Singaporean finance professionals are becoming more open to taking jobs in Hong Kong and China as they look to advance their careers in larger markets and boost their Mandarin skills.
“The younger generation is more adventurous than my own, and more open to overseas experience,” says a 40-something Singaporean executive, who is currently based in Hong Kong. “It can be hard to leave Singapore because it’s such a comfortable place. But Chinese financial services is expanding, so a stint in this region gives you exposure and forces you to be adaptable in a way that you don’t get in a small country like Singapore,” she adds. China aims to make a world-leading financial, economic and innovation hub out of the Greater Bay Area, which consists of Hong Kong, Macao and nine Guangdong Province cities.
Financial professionals from Singapore now have more overseas-based compatriot role models to inspire them. Last week Citi appointed five Singaporeans into senior APAC leadership roles, including Gary Chan as Taiwan head of the integrated corporate bank, and Toh Jian Xun as co-head of TMT, Asia corporate bank, based in Shenzhen.
Singaporeans of Chinese descent are starting to use their core Mandarin skills to their advantage when looking for work in Hong Kong and China, says a Singaporean banker who’s worked in both these North Asian markets. “In some ways, Singaporeans have an edge over Hongkongers when it comes to Mandarin: many of us of learn the language at school under Singapore’s bilingual education policy,” says the banker, who now works for a US firm in Hong Kong.
A stint on the mainland is alluring because it gives Singaporean finance professionals the chance to learn business-level Mandarin. “My first six months in China were the ultimate crash course in improving my Mandarin. I had normal Singapore-style Mandarin, but I had to write emails in Chinese and attend meetings in Chinese. Ultimately, however, being thrown into the deep end helped me get up to speed with the language far quicker than if I’d been allowed to converse more in English,” he adds.

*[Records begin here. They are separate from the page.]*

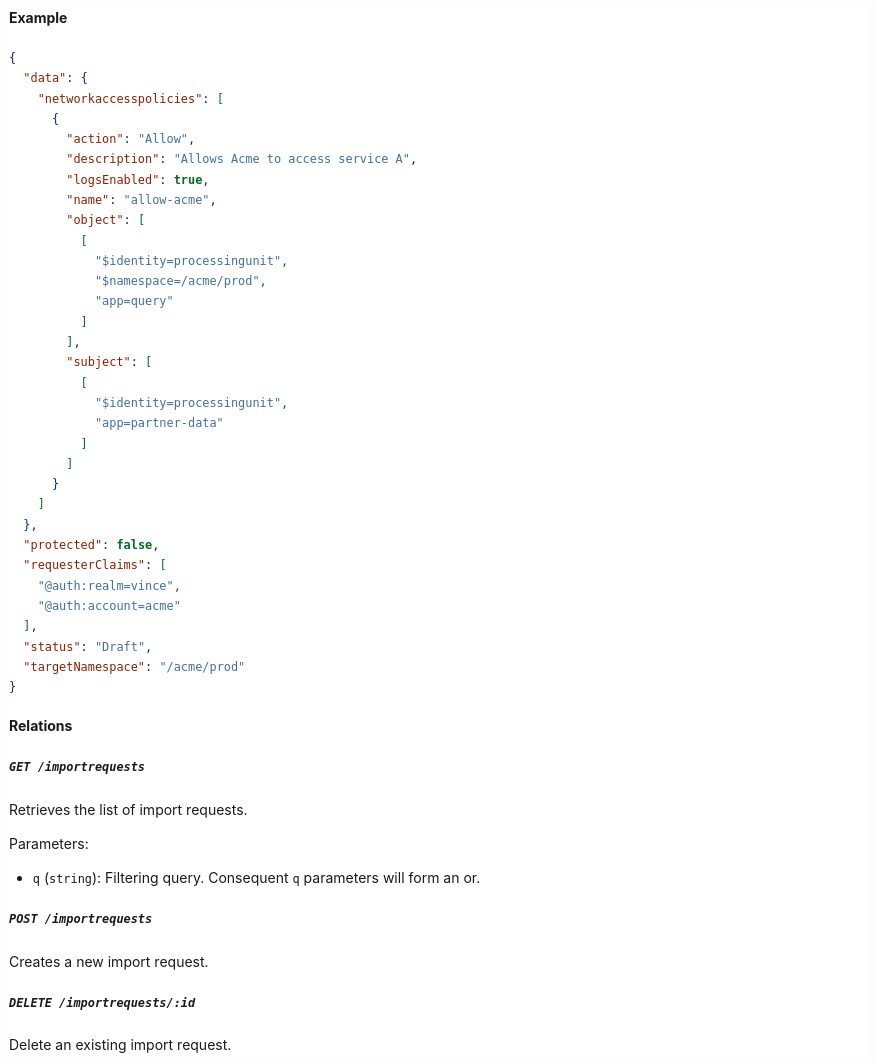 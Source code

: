 #### Example

```json
{
  "data": {
    "networkaccesspolicies": [
      {
        "action": "Allow",
        "description": "Allows Acme to access service A",
        "logsEnabled": true,
        "name": "allow-acme",
        "object": [
          [
            "$identity=processingunit",
            "$namespace=/acme/prod",
            "app=query"
          ]
        ],
        "subject": [
          [
            "$identity=processingunit",
            "app=partner-data"
          ]
        ]
      }
    ]
  },
  "protected": false,
  "requesterClaims": [
    "@auth:realm=vince",
    "@auth:account=acme"
  ],
  "status": "Draft",
  "targetNamespace": "/acme/prod"
}
```

#### Relations

##### `GET /importrequests`

Retrieves the list of import requests.

Parameters:

- `q` (`string`): Filtering query. Consequent `q` parameters will form an or.

##### `POST /importrequests`

Creates a new import request.

##### `DELETE /importrequests/:id`

Delete an existing import request.

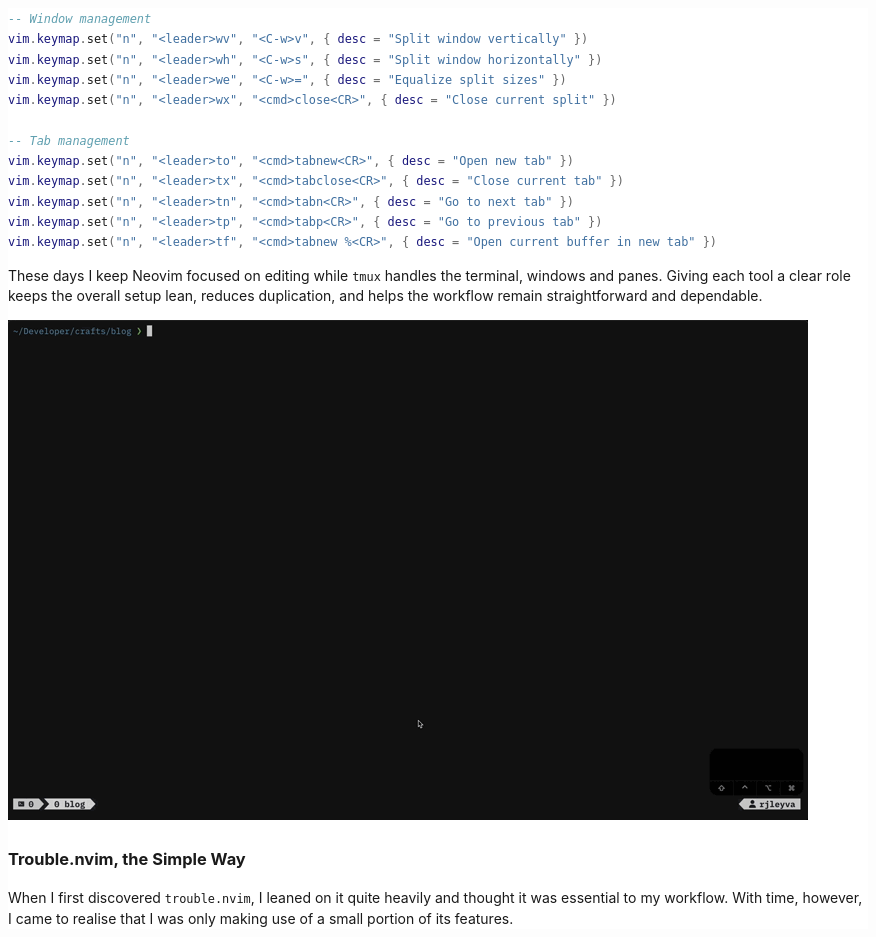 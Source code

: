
 ```lua
-- Window management
vim.keymap.set("n", "<leader>wv", "<C-w>v", { desc = "Split window vertically" })
vim.keymap.set("n", "<leader>wh", "<C-w>s", { desc = "Split window horizontally" })
vim.keymap.set("n", "<leader>we", "<C-w>=", { desc = "Equalize split sizes" })
vim.keymap.set("n", "<leader>wx", "<cmd>close<CR>", { desc = "Close current split" })

-- Tab management
vim.keymap.set("n", "<leader>to", "<cmd>tabnew<CR>", { desc = "Open new tab" })
vim.keymap.set("n", "<leader>tx", "<cmd>tabclose<CR>", { desc = "Close current tab" })
vim.keymap.set("n", "<leader>tn", "<cmd>tabn<CR>", { desc = "Go to next tab" })
vim.keymap.set("n", "<leader>tp", "<cmd>tabp<CR>", { desc = "Go to previous tab" })
vim.keymap.set("n", "<leader>tf", "<cmd>tabnew %<CR>", { desc = "Open current buffer in new tab" })
```

These days I keep Neovim focused on editing while `tmux` handles the terminal, windows and panes. Giving each tool a clear
role keeps the overall setup lean, reduces duplication, and helps the workflow remain straightforward and dependable.

![tmux-workflow-demo](../media/tmux-workflow-demo.gif)

### Trouble.nvim, the Simple Way

When I first discovered `trouble.nvim`, I leaned on it quite heavily and thought it was essential to my workflow.
With time, however, I came to realise that I was only making use of a small portion of its features.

It's not just about Mandarin. “Singapore is a very small pie, and most money flows are intermediary through Singapore,” says a Singapore-based investment banker in his 30s with aspirations to work in Greater China. “Perhaps the older generation might be less willing to move overseas, but younger staff are more open to travel as that experience will be invaluable later down the road. A lot of people in Singapore recognise that trade flows are much bigger elsewhere. The margins to be made are also larger in less developed markets,” he adds.
Working in Greater China is bound to benefit finance professionals who then decide to return home. As we’ve reported, demand for business Mandarin skills and Chinese experience is rapidly increasing as mainland wealth flows into Singapore and Chinese firms expand within the Republic. “Hiring Singaporean candidates who have a decent level of Mandarin chills me when I get job briefs. It’s super challenging – there just aren’t enough of them,” Rachel Liu, a director at recruiters Profile, told us previously.
If you’re in Singapore and want to move to China, DBS may be one of your better bets. Last month, the bank received regulatory approval for a majority-owned Chinese securities joint venture. New jobs, including for transferees from Singapore, are expected to open up as a result.